- WHAT YOU NEED TO DO
Lines below starting with the line with "Click left if Character is Marval" and going on through the line with "Features to Implement**" must be output exactly; the rest of the records must be left out.

####

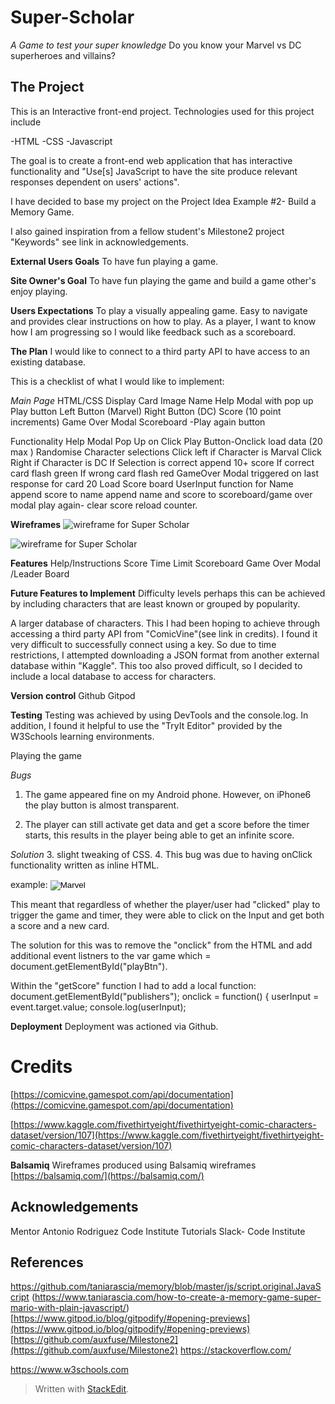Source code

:
# Super-Scholar
*A Game to test your super knowledge*
Do you know your Marvel vs DC superheroes and villains?

## The Project

This is an Interactive front-end project.
Technologies used for this project include

-HTML
-CSS
-Javascript

The goal is to create a front-end web application that has interactive functionality and "Use[s] JavaScript to have the site produce relevant responses dependent on users' actions".

I have decided to base my project on the Project Idea Example #2-
Build a Memory Game.

I also gained inspiration from a fellow student's Milestone2 project "Keywords" see link in acknowledgements. 

**External Users Goals**
To have fun playing a game.

**Site Owner's Goal**
To have fun playing the game and build a game other's enjoy playing.

**Users Expectations**
To play a visually appealing game. Easy to navigate and provides clear instructions on how to play. As a player, I want to know how I am progressing so I would like feedback such as a scoreboard.

**The Plan**
I would like to connect to a third party API to have access to an existing database. 

This is a checklist of what I would like to implement:

*Main Page*
HTML/CSS
Display Card
	Image
	Name
Help Modal with pop up
Play button
Left Button (Marvel)
Right Button (DC)
Score (10 point increments)
Game Over Modal
Scoreboard
	-Play again button

Functionality
	Help Modal Pop Up on Click
	Play Button-Onclick load data (20 max )
    Randomise Character selections
	Click left if Character is Marval
	Click Right if Character is DC
	If Selection is correct append 10+ score
	If correct card flash green
	If wrong card flash red
	GameOver Modal triggered on last
	response for card 20
	Load Score board
	UserInput function for Name
    append score to name
    append name and score to                                                                            scoreboard/game over modal
    play again- clear score reload counter.

**Wireframes**
![wireframe for Super Scholar](https://res.cloudinary.com/blueag8/image/upload/v1570046738/Super%20Scholar/Desktop_Mockup_s93syp.png)

![wireframe for Super Scholar](https://res.cloudinary.com/blueag8/image/upload/v1570046738/Super%20Scholar/Smartphone_Mockup_hqr6jo)

**Features**
Help/Instructions
Score
Time Limit
Scoreboard
Game Over Modal /Leader Board

**Future Features to Implement**
Difficulty levels perhaps this can be achieved by including characters that are least known or grouped by popularity.

A larger database of characters.  This I had been hoping to achieve through accessing a third party API from "ComicVine"(see link in credits). I found it very difficult to successfully connect using a key. So due to time restrictions, I attempted downloading a JSON format from another external database within "Kaggle".  This too also proved difficult, so I decided to include a local database to access for characters.

**Version control**
Github
Gitpod

**Testing**
Testing was achieved by using DevTools and the console.log. 
In addition, I found it helpful to use the "TryIt  Editor" provided by the W3Schools learning environments.

Playing the game

*Bugs*
1. The game appeared fine on my Android phone. However, on iPhone6  the play button is almost transparent.

2. The player can still activate get data and get a score before the timer starts, this results in the player being able to get an infinite score.

*Solution*
3. slight tweaking of CSS.
4. This bug was due to having onClick functionality written as inline HTML. 

example:
<input type="image" src="img/Marvel_logo.png"  value="Marvel" id="publishers"  for="Marvel"  class="col-sm-4" onclick="getData(), getScore()">

This meant that regardless of whether the player/user had "clicked" play to trigger the game and timer, they were able to click on the Input and get both a score and a new card. 

The solution for this was to remove the "onclick" from the HTML and add additional event listners to the var game which = document.getElementById("playBtn").

Within the "getScore" function I had to add a local function:
    document.getElementById("publishers"); onclick  =  function() { userInput  =  event.target.value; console.log(userInput);

**Deployment**
Deployment was actioned via Github.

# Credits
[https://comicvine.gamespot.com/api/documentation](https://comicvine.gamespot.com/api/documentation)

[https://www.kaggle.com/fivethirtyeight/fivethirtyeight-comic-characters-dataset/version/107](https://www.kaggle.com/fivethirtyeight/fivethirtyeight-comic-characters-dataset/version/107)

**Balsamiq**
Wireframes produced using Balsamiq wireframes
[https://balsamiq.com/](https://balsamiq.com/)

## Acknowledgements

Mentor Antonio Rodriguez
Code Institute Tutorials
Slack- Code Institute

## References

https://github.com/taniarascia/memory/blob/master/js/script.original.JavaScript
(https://www.taniarascia.com/how-to-create-a-memory-game-super-mario-with-plain-javascript/)
[https://www.gitpod.io/blog/gitpodify/#opening-previews](https://www.gitpod.io/blog/gitpodify/#opening-previews)
[https://github.com/auxfuse/Milestone2](https://github.com/auxfuse/Milestone2)
https://stackoverflow.com/

https://www.w3schools.com
> Written with [StackEdit](https://stackedit.io/).
<!--stackedit_data:
eyJoaXN0b3J5IjpbNTE1MzkxODc5LDMzMTM0MTM3NiwtMzQyMj
I3MDQ5LC0xNzY1NjI5NDcyLDEwOTk1MjU4MTUsMTMyMjk1NTgw
OCw4ODUxNTk3NDIsNzMwOTk4MTE2XX0=
-->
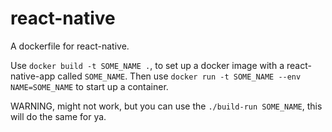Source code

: react-native
=

A dockerfile for react-native.

Use `docker build -t SOME_NAME .`, to set up a docker image with a react-native-app called `SOME_NAME`. Then use `docker run -t SOME_NAME --env NAME=SOME_NAME` to start up a container.

WARNING, might not work, but you can use the `./build-run SOME_NAME`, this will do the same for ya.
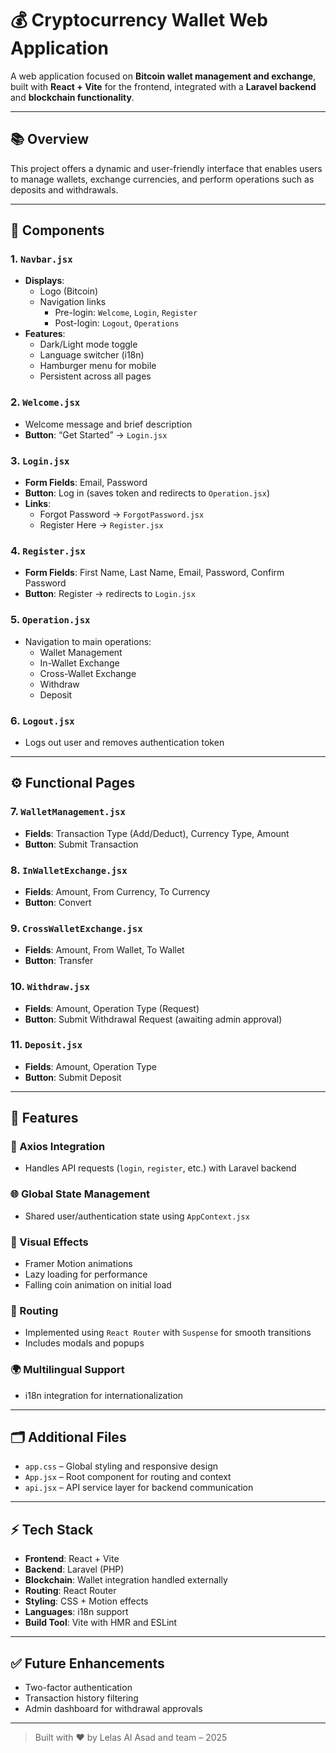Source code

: # 💰 Cryptocurrency Wallet Web Application

A web application focused on **Bitcoin wallet management and exchange**, built with **React + Vite** for the frontend, integrated with a **Laravel backend** and **blockchain functionality**.

---

## 📚 Overview

This project offers a dynamic and user-friendly interface that enables users to manage wallets, exchange currencies, and perform operations such as deposits and withdrawals.

---

## 🧩 Components

### 1. `Navbar.jsx`
- **Displays**:
  - Logo (Bitcoin)
  - Navigation links
    - Pre-login: `Welcome`, `Login`, `Register`
    - Post-login: `Logout`, `Operations`
- **Features**:
  - Dark/Light mode toggle
  - Language switcher (i18n)
  - Hamburger menu for mobile
  - Persistent across all pages

### 2. `Welcome.jsx`
- Welcome message and brief description
- **Button**: “Get Started” → `Login.jsx`

### 3. `Login.jsx`
- **Form Fields**: Email, Password
- **Button**: Log in (saves token and redirects to `Operation.jsx`)
- **Links**:
  - Forgot Password → `ForgotPassword.jsx`
  - Register Here → `Register.jsx`

### 4. `Register.jsx`
- **Form Fields**: First Name, Last Name, Email, Password, Confirm Password
- **Button**: Register → redirects to `Login.jsx`

### 5. `Operation.jsx`
- Navigation to main operations:
  - Wallet Management
  - In-Wallet Exchange
  - Cross-Wallet Exchange
  - Withdraw
  - Deposit

### 6. `Logout.jsx`
- Logs out user and removes authentication token

---

## ⚙️ Functional Pages

### 7. `WalletManagement.jsx`
- **Fields**: Transaction Type (Add/Deduct), Currency Type, Amount
- **Button**: Submit Transaction

### 8. `InWalletExchange.jsx`
- **Fields**: Amount, From Currency, To Currency
- **Button**: Convert

### 9. `CrossWalletExchange.jsx`
- **Fields**: Amount, From Wallet, To Wallet
- **Button**: Transfer

### 10. `Withdraw.jsx`
- **Fields**: Amount, Operation Type (Request)
- **Button**: Submit Withdrawal Request (awaiting admin approval)

### 11. `Deposit.jsx`
- **Fields**: Amount, Operation Type
- **Button**: Submit Deposit

---

## 🚀 Features

### 🔌 Axios Integration
- Handles API requests (`login`, `register`, etc.) with Laravel backend

### 🌐 Global State Management
- Shared user/authentication state using `AppContext.jsx`

### 🎨 Visual Effects
- Framer Motion animations
- Lazy loading for performance
- Falling coin animation on initial load

### 🧭 Routing
- Implemented using `React Router` with `Suspense` for smooth transitions
- Includes modals and popups

### 🌍 Multilingual Support
- i18n integration for internationalization

---

## 🗂️ Additional Files

- `app.css` – Global styling and responsive design
- `App.jsx` – Root component for routing and context
- `api.jsx` – API service layer for backend communication

---

## ⚡ Tech Stack

- **Frontend**: React + Vite
- **Backend**: Laravel (PHP)
- **Blockchain**: Wallet integration handled externally
- **Routing**: React Router
- **Styling**: CSS + Motion effects
- **Languages**: i18n support
- **Build Tool**: Vite with HMR and ESLint

---

## ✅ Future Enhancements
- Two-factor authentication
- Transaction history filtering
- Admin dashboard for withdrawal approvals

---

> Built with ❤️ by Lelas Al Asad and team – 2025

####

- OUTPUT BELOW
	Click left if Character is Marval
	Click Right if Character is DC
	If Selection is correct append 10+ score
	If correct card flash green
	If wrong card flash red
	GameOver Modal triggered on last
	response for card 20
	Load Score board
	UserInput function for Name
    append score to name
    append name and score to                                                                            scoreboard/game over modal
    play again- clear score reload counter.

**Wireframes**
![wireframe for Super Scholar](https://res.cloudinary.com/blueag8/image/upload/v1570046738/Super%20Scholar/Desktop_Mockup_s93syp.png)

![wireframe for Super Scholar](https://res.cloudinary.com/blueag8/image/upload/v1570046738/Super%20Scholar/Smartphone_Mockup_hqr6jo)

**Features**
Help/Instructions
Score
Time Limit
Scoreboard
Game Over Modal /Leader Board

**Future Features to Implement**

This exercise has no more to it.